EXERCISE PROMPT: Using the listing below, please gather every line containing the word "better".

EXERCISE MATERIALS:
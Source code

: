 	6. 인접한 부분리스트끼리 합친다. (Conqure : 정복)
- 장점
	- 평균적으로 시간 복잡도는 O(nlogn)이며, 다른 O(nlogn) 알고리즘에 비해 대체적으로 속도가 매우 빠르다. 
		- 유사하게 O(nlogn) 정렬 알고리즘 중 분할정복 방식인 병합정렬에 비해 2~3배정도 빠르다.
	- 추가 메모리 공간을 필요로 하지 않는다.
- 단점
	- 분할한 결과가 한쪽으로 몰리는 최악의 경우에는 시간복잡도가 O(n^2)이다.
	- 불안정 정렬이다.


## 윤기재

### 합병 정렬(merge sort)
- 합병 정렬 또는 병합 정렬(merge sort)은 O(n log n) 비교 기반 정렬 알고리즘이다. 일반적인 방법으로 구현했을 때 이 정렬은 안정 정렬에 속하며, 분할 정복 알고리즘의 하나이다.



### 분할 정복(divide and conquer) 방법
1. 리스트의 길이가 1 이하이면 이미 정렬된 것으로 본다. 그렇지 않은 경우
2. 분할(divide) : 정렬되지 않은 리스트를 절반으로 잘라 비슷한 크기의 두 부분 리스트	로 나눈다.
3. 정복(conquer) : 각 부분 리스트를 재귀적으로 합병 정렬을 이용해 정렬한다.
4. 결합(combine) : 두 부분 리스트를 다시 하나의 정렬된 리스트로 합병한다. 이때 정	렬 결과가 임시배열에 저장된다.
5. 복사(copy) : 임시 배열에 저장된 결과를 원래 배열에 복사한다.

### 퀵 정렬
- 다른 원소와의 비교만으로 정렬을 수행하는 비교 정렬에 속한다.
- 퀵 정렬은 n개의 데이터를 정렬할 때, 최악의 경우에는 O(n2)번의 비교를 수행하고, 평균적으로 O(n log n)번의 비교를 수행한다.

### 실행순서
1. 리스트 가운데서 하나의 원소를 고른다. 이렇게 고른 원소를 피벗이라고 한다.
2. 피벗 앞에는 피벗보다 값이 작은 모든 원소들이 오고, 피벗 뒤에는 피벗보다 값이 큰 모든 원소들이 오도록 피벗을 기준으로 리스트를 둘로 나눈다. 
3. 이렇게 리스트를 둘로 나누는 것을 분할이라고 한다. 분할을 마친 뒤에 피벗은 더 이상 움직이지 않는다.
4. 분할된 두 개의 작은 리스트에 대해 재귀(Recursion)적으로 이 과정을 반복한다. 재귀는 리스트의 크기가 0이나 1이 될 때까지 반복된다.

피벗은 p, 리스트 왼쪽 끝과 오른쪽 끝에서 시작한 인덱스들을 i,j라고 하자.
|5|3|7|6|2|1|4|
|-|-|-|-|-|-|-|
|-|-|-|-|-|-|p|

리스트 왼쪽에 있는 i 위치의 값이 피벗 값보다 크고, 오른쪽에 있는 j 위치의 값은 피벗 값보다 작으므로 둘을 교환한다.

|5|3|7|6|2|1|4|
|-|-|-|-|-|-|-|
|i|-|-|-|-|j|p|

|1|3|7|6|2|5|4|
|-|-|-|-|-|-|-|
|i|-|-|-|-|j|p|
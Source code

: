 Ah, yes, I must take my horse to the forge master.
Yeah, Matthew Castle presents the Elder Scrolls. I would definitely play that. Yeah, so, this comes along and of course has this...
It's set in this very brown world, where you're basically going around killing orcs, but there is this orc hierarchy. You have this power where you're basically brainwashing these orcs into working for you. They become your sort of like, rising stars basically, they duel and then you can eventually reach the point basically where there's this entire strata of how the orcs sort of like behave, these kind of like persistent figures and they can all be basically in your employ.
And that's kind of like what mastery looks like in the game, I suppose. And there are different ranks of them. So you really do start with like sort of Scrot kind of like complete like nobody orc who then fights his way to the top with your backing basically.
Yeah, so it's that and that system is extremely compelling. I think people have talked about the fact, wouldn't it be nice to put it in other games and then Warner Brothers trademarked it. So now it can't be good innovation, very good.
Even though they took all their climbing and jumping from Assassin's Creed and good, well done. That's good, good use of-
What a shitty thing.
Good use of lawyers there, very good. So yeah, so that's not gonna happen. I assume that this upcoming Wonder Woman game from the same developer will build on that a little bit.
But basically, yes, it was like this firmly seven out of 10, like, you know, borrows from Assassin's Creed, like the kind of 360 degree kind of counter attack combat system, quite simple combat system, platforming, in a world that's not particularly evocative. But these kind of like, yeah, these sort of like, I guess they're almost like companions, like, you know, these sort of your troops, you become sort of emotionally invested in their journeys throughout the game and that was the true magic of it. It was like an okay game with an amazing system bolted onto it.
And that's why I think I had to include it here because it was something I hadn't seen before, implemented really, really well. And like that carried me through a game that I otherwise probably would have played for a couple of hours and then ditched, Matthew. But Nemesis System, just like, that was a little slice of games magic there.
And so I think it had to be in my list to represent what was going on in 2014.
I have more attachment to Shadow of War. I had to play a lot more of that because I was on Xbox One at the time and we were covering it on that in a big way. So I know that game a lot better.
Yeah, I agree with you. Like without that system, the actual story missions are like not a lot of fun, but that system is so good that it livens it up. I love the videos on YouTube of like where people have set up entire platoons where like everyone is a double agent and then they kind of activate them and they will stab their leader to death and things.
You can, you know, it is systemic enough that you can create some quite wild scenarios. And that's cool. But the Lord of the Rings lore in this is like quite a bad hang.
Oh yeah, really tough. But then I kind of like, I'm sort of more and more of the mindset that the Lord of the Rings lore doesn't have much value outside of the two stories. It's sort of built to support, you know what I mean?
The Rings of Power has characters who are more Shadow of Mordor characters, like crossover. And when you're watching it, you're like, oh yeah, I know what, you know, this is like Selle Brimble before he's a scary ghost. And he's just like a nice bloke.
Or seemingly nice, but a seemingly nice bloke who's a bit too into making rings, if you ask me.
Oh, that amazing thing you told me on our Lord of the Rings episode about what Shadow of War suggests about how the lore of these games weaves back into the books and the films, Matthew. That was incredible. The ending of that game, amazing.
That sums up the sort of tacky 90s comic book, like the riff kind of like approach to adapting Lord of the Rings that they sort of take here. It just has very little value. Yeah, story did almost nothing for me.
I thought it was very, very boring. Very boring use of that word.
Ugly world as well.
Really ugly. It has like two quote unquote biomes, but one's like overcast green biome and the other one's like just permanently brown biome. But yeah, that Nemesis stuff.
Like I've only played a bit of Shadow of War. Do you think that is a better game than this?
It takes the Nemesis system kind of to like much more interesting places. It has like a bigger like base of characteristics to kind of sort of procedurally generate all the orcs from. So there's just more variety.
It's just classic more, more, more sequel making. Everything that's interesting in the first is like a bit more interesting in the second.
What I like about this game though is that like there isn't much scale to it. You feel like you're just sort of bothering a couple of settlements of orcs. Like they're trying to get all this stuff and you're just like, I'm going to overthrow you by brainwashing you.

...

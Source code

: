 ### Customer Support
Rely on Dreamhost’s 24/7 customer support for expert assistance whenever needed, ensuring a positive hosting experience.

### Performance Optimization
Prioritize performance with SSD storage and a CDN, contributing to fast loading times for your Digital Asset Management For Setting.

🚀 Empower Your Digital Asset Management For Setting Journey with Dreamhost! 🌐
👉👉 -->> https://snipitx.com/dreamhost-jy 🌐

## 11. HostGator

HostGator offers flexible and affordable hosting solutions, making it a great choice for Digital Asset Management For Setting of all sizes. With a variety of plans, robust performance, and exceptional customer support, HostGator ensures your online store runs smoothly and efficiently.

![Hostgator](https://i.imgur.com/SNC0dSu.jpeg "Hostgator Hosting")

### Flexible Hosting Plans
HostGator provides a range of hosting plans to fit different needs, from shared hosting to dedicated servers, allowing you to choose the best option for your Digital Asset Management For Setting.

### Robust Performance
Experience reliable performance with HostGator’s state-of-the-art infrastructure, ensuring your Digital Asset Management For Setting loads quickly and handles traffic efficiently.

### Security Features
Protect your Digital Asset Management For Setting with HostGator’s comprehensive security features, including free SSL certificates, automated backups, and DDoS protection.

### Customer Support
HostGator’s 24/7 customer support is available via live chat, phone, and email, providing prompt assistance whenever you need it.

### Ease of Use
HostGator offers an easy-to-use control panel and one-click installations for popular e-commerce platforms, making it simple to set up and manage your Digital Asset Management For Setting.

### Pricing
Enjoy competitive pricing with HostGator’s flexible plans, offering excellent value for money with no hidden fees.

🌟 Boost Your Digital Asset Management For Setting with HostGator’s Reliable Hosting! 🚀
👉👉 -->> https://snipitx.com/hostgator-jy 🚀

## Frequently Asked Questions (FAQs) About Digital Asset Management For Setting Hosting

THE COMPLETED TASK:
I have more attachment to Shadow of War. I had to play a lot more of that because I was on Xbox One at the time and we were covering it on that in a big way. So I know that game a lot better.
Like I've only played a bit of Shadow of War. Do you think that is a better game than this?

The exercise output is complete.